» **HOW TO COMPLETE THIS TASK**: Please work out how many lines below contain the word "create", and reply with only that number.

» **MATERIAL TO PROCESS**:
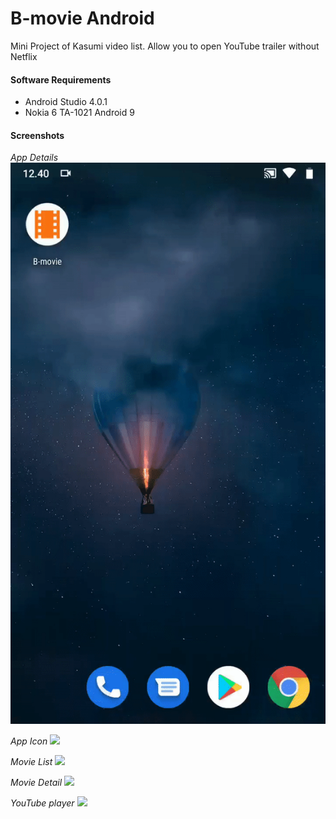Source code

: # B-movie Android
Mini Project of Kasumi video list. Allow you to open YouTube trailer without Netflix


#### Software Requirements
* Android Studio 4.0.1
* Nokia 6 TA-1021 Android 9

#### Screenshots

*App Details*
![](doc/android.gif)

*App Icon*
![](doc/android1.gif)

*Movie List*
![](doc/android2.gif)

*Movie Detail*
![](doc/android3.gif)

*YouTube player*
![](doc/android4.gif)


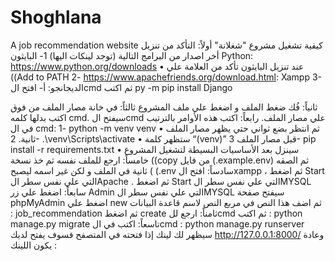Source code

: # Shoghlana
A job recommendation website
كيفية تشغيل مشروع "شغلانة"
أولاً: التأكد من تنزيل أخر اصدار من البرامج التالية (توجد لينكات اليها)
1-	البايثون Python: https://www.python.org/downloads
•	عند تنزيل البايثون تأكد من العلامة علي ((Add to PATH
2-	 https://www.apachefriends.org/download.html: Xampp
3-	الديجانجو: أ- افتح الcmd  ثم اكتب  py -m pip install Django

ثانياً: فُك ضغط الملف و اضغط علي ملف المشروع
ثالثاً: في خانة مصار الملف من فوق اكتب بدلها كلمه cmd. سيفتح الcmd  علي مصار الملف.
رابعاً: اكتب هذه الأوامر بالترتيب في ال cmd:
1-	python -m venv venv
•	ثم انتظر بضع ثواني حتي يظهر مصار الملف ثانية.
2-	.\venv\Scripts\activate
•	ستظهر كلمة “(venv)” قبل مصار الملف
3-	pip install -r requirements.txt 
•	سينزل بعد الأساسيات البسيطة لتشغيل المشروع
خامساً: ارجع للملف نفسه ثم خذ نسخة ((copy من فايل (.example.env) ثم الصقه ثانية في الملف و لكن غير اسمه ليصبح ( (.env
سادساً: افتح الxampp ، ثم اضغط Start  التي علي نفس سطر الApache . ثم اضغط Start  التي علي نفس سطر الMYSQL 
سابعاً: اضغط علي زر Admin التي علي نفس سطر الMYSQL 
سيفتح صفحة phpMyAdmin 
اضغط علي new  ثم اضف هذا النص في مربع النص لاسم قاعدة البيانات : job_recommendation ثم اضغط create 
ثامناً: ارجع للcmd  ثم اكتب : python manage.py migrate
تاسعاً: اكتب في الcmd  : python manage.py runserver
سيظهر لك لينك إذا فتحته في المتصفح فسوف يفتح لديك
http://127.0.0.1:8000/ وعادة يكون اللينك :

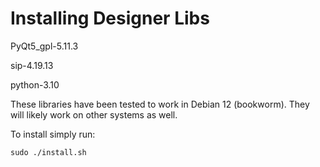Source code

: # Installing Designer Libs

PyQt5_gpl-5.11.3

sip-4.19.13

python-3.10


These libraries have been tested to work in Debian 12 (bookworm).
They will likely work on other systems
as well.

To install simply run:

`sudo ./install.sh`
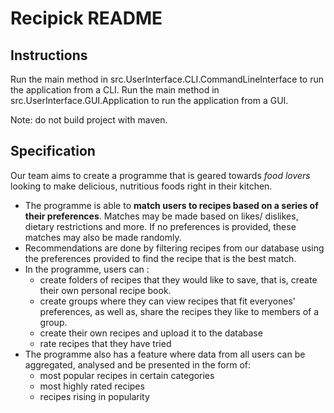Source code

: # Recipick README
## Instructions
Run the main method in src.UserInterface.CLI.CommandLineInterface to run the application from a CLI.
Run the main method in src.UserInterface.GUI.Application to run the application from a GUI.

Note: do not build project with maven.

## Specification

Our team aims to create a programme that is geared towards _food lovers_ looking to make delicious, nutritious foods right in their kitchen.
* The programme is able to **match users to recipes based on a series of their preferences**. Matches may be made based on likes/ dislikes, dietary restrictions and more. If no preferences is provided, these matches may also be made randomly.
* Recommendations are done by filtering recipes from our database using the preferences provided to find the recipe that is the best match.
* In the programme, users can :
    * create folders of recipes that they would like to save, that is, create their own personal recipe book.
    * create groups where they can view recipes that fit everyones' preferences, as well as, share the recipes they like to members of a group.
    * create their own recipes and upload it to the database
    * rate recipes that they have tried
* The programme also has a feature where data from all users can be aggregated, analysed and be presented in the form of:
    * most popular recipes in certain categories
    * most highly rated recipes
    * recipes rising in popularity
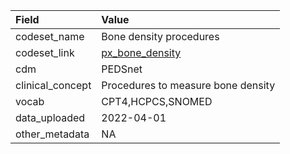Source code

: |Field            |Value                              |
|:----------------|:----------------------------------|
|codeset_name     |Bone density procedures            |
|codeset_link     |[px_bone_density](https://github.com/PEDSnet/Variable-Dictionary/blob/main/procedure/px_bone_density.csv)|
|cdm              |PEDSnet                            |
|clinical_concept |Procedures to measure bone density |
|vocab            |CPT4,HCPCS,SNOMED                  |
|data_uploaded    |2022-04-01                         |
|other_metadata   |NA                                 |
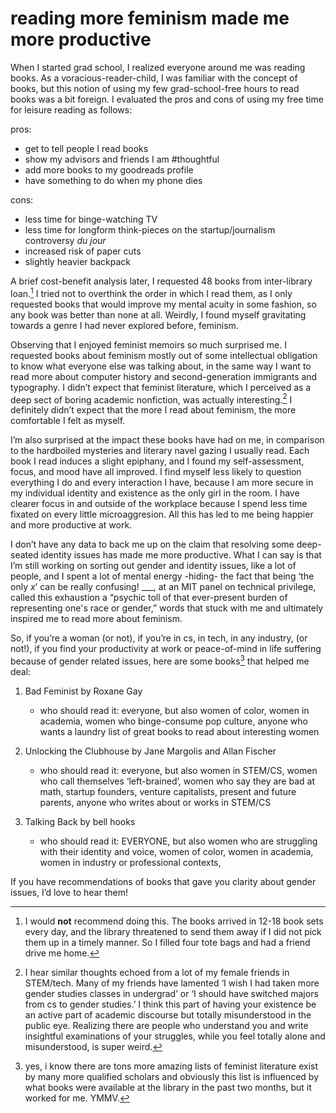 # reading more feminism made me more productive

When I started grad school, I realized everyone around me was reading books. As a voracious-reader-child, I was familiar with the concept of books, but this notion of using my few grad-school-free hours to read books was a bit foreign. I evaluated the pros and cons of using my free time for leisure reading as follows:

pros: 
- get to tell people I read books
- show my advisors and friends I am #thoughtful
- add more books to my goodreads profile
- have something to do when my phone dies

cons:
- less time for binge-watching TV
- less time for longform think-pieces on the startup/journalism controversy *du jour*
- increased risk of paper cuts
- slightly heavier backpack

A brief cost-benefit analysis later, I requested 48 books from inter-library loan.[^2] I tried not to overthink the order in which I read them, as I only requested books that would improve my mental acuity in some fashion, so any book was better than none at all. Weirdly, I found myself gravitating towards a genre I had never explored before, feminism. 

[^2]: I would **not** recommend doing this. The books arrived in 12-18 book sets every day, and the library threatened to send them away if I did not pick them up in a timely manner. So I filled four tote bags and had a friend drive me home.

Observing that I enjoyed feminist memoirs so much surprised me. I requested books about feminism mostly out of some intellectual obligation to know what everyone else was talking about, in the same way I want to read more about computer history and second-generation immigrants and typography. I didn’t expect that feminist literature, which I perceived as a deep sect of boring academic nonfiction, was actually interesting.[^3] I definitely didn’t expect that the more I read about feminism, the more comfortable I felt as myself. 

[^3]: I hear similar thoughts echoed from a lot of my female friends in STEM/tech. Many of my friends have lamented ‘I wish I had taken more gender studies classes in undergrad’ or ‘I should have switched majors from cs to gender studies.’ I think this part of having your existence be an active part of academic discourse but totally misunderstood in the public eye. Realizing there are people who understand you and write insightful examinations of your struggles, while you feel totally alone and misunderstood, is super weird.

I’m also surprised at the impact these books have had on me, in comparison to the hardboiled mysteries and literary navel gazing I usually read. Each book I read induces a slight epiphany, and I found my self-assessment, focus, and mood have all improved. I find myself less likely to question everything I do and every interaction I have, because I am more secure in my individual identity and existence as the only girl in the room. I have clearer focus in and outside of the workplace because I spend less time fixated on every little microaggresion. All this has led to me being happier and more productive at work.

I don’t have any data to back me up on the claim that resolving some deep-seated identity issues has made me more productive. What I can say is that I’m still working on sorting out gender and identity issues, like a lot of people, and I spent a lot of mental energy -hiding- the fact that being ‘the only *x*’ can be really confusing!  ___, at an MIT panel on technical privilege, called this exhaustion a “psychic toll of that ever-present burden of representing one's race or gender,” words that stuck with me and ultimately inspired me to read more about feminism.

So, if you’re a woman (or not), if you’re in cs, in tech, in any industry, (or not!), if you find your productivity at work or peace-of-mind in life suffering because of gender related issues, here are some books[^4] that helped me deal:

[^4]: yes, i know there are tons more amazing lists of feminist literature exist by many more qualified scholars and obviously this list is influenced by what books were available at the library in the past two months, but it worked for me. YMMV.

1. Bad Feminist by Roxane Gay
	- who should read it: everyone, but also women of color, women in academia, women who binge-consume pop culture, anyone who wants a laundry list of great books to read about interesting women

2. Unlocking the Clubhouse by Jane Margolis and Allan Fischer
	- who should read it: everyone, but also women in STEM/CS, women who call themselves ‘left-brained’, women who say they are bad at math, startup founders, venture capitalists, present and future parents, anyone who writes about or works in STEM/CS

3. Talking Back by bell hooks
	- who should read it: EVERYONE, but also women who are struggling with their identity and voice, women of color, women in academia, women in industry or professional contexts,

If you have recommendations of books that gave you clarity about gender issues, I’d love to hear them! 
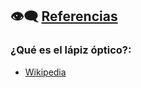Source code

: ## 👁️‍🗨️ [Referencias](README.md)

### ¿Qué es el lápiz óptico?:
- [Wikipedia](https://es.wikipedia.org/wiki/L%C3%A1piz_%C3%B3ptico)


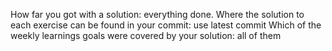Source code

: How far you got with a solution: everything done.
Where the solution to each exercise can be found in your commit: use latest commit
Which of the weekly learnings goals were covered by your solution: all of them
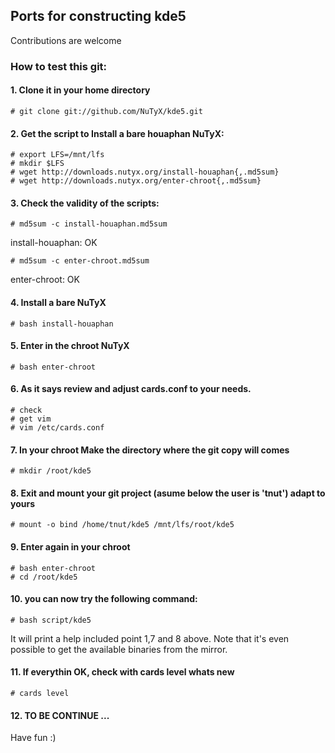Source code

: ## Ports for constructing kde5

Contributions are welcome

### How to test this git:

#### 1. Clone it in your home directory

    # git clone git://github.com/NuTyX/kde5.git

#### 2. Get the script to Install a bare houaphan NuTyX:

    # export LFS=/mnt/lfs
    # mkdir $LFS
    # wget http://downloads.nutyx.org/install-houaphan{,.md5sum}
    # wget http://downloads.nutyx.org/enter-chroot{,.md5sum}

#### 3. Check the validity of the scripts:

    # md5sum -c install-houaphan.md5sum

   install-houaphan: OK

    # md5sum -c enter-chroot.md5sum

   enter-chroot: OK

#### 4. Install a bare NuTyX

    # bash install-houaphan

#### 5. Enter in the chroot NuTyX

    # bash enter-chroot

#### 6. As it says review and adjust cards.conf to your needs.

    # check
    # get vim
    # vim /etc/cards.conf


#### 7. In your chroot Make the directory where the git copy will comes

    # mkdir /root/kde5

#### 8. Exit and mount your git project (asume below the user is 'tnut') adapt to yours

    # mount -o bind /home/tnut/kde5 /mnt/lfs/root/kde5

#### 9. Enter again in your chroot

    # bash enter-chroot
    # cd /root/kde5

#### 10. you can now try the following command:

    # bash script/kde5

It will print a help included point 1,7 and 8 above. Note that it's even possible to get the available binaries from the mirror.


#### 11. If everythin OK, check with cards level whats new

    # cards level

#### 12. TO BE CONTINUE ...

Have fun :)
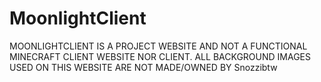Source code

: # MoonlightClient

MOONLIGHTCLIENT IS A PROJECT WEBSITE AND NOT A FUNCTIONAL MINECRAFT CLIENT WEBSITE NOR CLIENT. 
ALL BACKGROUND IMAGES USED ON THIS WEBSITE ARE NOT MADE/OWNED BY Snozzibtw
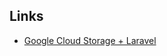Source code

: ## **Links**

- [Google Cloud Storage + Laravel](https://github.com/Superbalist/laravel-google-cloud-storage)
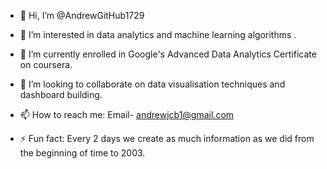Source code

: - 👋 Hi, I’m @AndrewGitHub1729
- 👀 I’m interested in data analytics and machine learning algorithms .
- 🌱 I’m currently enrolled in Google's Advanced Data Analytics Certificate on coursera.
- 💞️ I’m looking to collaborate on data visualisation techniques and dashboard building.
- 📫 How to reach me: Email- andrewjcb1@gmail.com

- ⚡ Fun fact: Every 2 days we create as much information as we did from the beginning of time to 2003.

<!---
AndrewGitHub1729/AndrewGitHub1729 is a ✨ special ✨ repository because its `README.md` (this file) appears on your GitHub profile.
You can click the Preview link to take a look at your changes.
--->
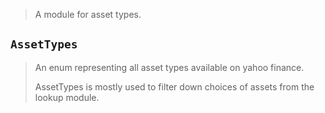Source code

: > A module for asset types.

<a name="asset_types.AssetTypes"></a>
## `AssetTypes`

> An enum representing all asset types available on yahoo finance.
> 
> AssetTypes is mostly used to filter down choices of assets from the lookup module.

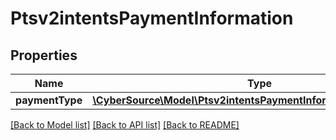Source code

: # Ptsv2intentsPaymentInformation

## Properties
Name | Type | Description | Notes
------------ | ------------- | ------------- | -------------
**paymentType** | [**\CyberSource\Model\Ptsv2intentsPaymentInformationPaymentType**](Ptsv2intentsPaymentInformationPaymentType.md) |  | [optional] 

[[Back to Model list]](../README.md#documentation-for-models) [[Back to API list]](../README.md#documentation-for-api-endpoints) [[Back to README]](../README.md)


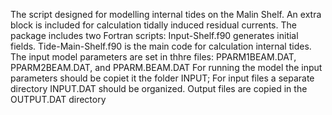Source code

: The script designed for modelling internal tides on the Malin Shelf.
An extra block is included for calculation tidally induced residual currents.
The package includes two Fortran scripts: Input-Shelf.f90 generates initial fields. Tide-Main-Shelf.f90 is the main code for calculation internal tides. 
The input model parameters are set in thhre files: PPARM1BEAM.DAT, PPARM2BEAM.DAT, and PPARM.BEAM.DAT
For running the model the input parameters should be copiet it the folder INPUT;
For input files a separate directory INPUT.DAT should be organized.
Output files are copied in the OUTPUT.DAT directory
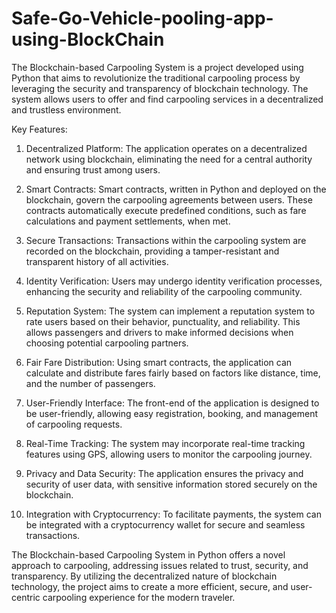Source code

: # Safe-Go-Vehicle-pooling-app-using-BlockChain
The Blockchain-based Carpooling System is a project developed using Python that aims to revolutionize the traditional carpooling process by leveraging the security and transparency of blockchain technology. The system allows users to offer and find carpooling services in a decentralized and trustless environment.

Key Features:

1. Decentralized Platform: The application operates on a decentralized network using blockchain, eliminating the need for a central authority and ensuring trust among users.

2. Smart Contracts: Smart contracts, written in Python and deployed on the blockchain, govern the carpooling agreements between users. These contracts automatically execute predefined conditions, such as fare calculations and payment settlements, when met.

3. Secure Transactions: Transactions within the carpooling system are recorded on the blockchain, providing a tamper-resistant and transparent history of all activities.

4. Identity Verification: Users may undergo identity verification processes, enhancing the security and reliability of the carpooling community.

5. Reputation System: The system can implement a reputation system to rate users based on their behavior, punctuality, and reliability. This allows passengers and drivers to make informed decisions when choosing potential carpooling partners.

6. Fair Fare Distribution: Using smart contracts, the application can calculate and distribute fares fairly based on factors like distance, time, and the number of passengers.

7. User-Friendly Interface: The front-end of the application is designed to be user-friendly, allowing easy registration, booking, and management of carpooling requests.

8. Real-Time Tracking: The system may incorporate real-time tracking features using GPS, allowing users to monitor the carpooling journey.

9. Privacy and Data Security: The application ensures the privacy and security of user data, with sensitive information stored securely on the blockchain.

10. Integration with Cryptocurrency: To facilitate payments, the system can be integrated with a cryptocurrency wallet for secure and seamless transactions.

The Blockchain-based Carpooling System in Python offers a novel approach to carpooling, addressing issues related to trust, security, and transparency. By utilizing the decentralized nature of blockchain technology, the project aims to create a more efficient, secure, and user-centric carpooling experience for the modern traveler.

» **EXERCISE RESULT**: 7